Aim of the exercise »
Report each line of the material below where the word "aggregation" can be found.

Data for processing »
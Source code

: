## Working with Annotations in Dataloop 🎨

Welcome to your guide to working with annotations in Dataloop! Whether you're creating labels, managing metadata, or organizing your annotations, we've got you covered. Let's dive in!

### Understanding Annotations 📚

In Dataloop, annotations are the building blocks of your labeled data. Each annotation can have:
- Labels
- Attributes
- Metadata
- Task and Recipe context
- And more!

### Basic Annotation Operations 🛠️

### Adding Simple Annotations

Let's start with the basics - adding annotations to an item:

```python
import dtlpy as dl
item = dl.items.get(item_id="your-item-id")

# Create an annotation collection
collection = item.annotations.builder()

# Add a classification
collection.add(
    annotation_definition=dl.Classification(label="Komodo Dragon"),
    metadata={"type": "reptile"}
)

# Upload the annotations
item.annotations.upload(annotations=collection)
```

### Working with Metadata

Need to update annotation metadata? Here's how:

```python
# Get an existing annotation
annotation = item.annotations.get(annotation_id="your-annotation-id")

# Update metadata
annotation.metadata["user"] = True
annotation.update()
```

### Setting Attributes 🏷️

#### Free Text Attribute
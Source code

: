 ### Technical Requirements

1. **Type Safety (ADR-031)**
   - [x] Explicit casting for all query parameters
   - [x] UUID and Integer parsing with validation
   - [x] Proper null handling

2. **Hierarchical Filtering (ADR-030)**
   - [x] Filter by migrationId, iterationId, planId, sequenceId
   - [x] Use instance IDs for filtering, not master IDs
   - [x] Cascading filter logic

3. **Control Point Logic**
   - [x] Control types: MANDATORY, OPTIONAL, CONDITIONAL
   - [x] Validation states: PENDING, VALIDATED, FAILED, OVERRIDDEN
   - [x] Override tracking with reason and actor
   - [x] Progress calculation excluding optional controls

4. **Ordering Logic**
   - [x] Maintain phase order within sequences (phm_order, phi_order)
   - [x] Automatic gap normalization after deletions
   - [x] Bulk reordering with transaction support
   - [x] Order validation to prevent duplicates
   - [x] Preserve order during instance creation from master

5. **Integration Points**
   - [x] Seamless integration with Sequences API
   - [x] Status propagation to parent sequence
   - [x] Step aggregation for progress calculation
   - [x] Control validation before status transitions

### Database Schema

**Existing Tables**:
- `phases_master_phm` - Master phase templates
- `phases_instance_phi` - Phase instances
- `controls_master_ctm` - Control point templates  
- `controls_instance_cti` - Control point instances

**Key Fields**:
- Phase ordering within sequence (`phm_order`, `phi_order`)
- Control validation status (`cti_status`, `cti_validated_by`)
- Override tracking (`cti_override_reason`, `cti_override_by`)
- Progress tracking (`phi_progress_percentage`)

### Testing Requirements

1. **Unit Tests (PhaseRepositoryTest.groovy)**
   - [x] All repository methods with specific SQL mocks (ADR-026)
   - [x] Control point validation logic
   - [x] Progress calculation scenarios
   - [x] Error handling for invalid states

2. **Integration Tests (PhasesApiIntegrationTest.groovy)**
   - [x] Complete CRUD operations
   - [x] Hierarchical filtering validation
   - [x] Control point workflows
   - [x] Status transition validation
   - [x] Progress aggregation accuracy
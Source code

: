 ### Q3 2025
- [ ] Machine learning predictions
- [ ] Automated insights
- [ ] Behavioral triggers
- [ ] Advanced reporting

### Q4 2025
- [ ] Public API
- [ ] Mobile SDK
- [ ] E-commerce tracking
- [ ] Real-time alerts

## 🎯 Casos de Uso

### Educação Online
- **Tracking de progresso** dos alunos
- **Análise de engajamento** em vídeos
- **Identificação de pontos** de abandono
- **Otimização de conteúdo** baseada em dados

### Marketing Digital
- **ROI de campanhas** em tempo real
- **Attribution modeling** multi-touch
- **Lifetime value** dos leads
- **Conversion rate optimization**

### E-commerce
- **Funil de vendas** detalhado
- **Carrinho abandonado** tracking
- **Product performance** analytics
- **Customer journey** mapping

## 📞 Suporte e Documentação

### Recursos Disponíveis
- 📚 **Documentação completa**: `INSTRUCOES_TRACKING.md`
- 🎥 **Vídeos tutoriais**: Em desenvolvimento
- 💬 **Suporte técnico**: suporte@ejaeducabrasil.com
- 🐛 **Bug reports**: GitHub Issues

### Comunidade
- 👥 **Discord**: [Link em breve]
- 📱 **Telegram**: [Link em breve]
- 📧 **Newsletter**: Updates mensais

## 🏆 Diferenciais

Task output »
   - [x] Step aggregation for progress calculation
   - [x] Progress aggregation accuracy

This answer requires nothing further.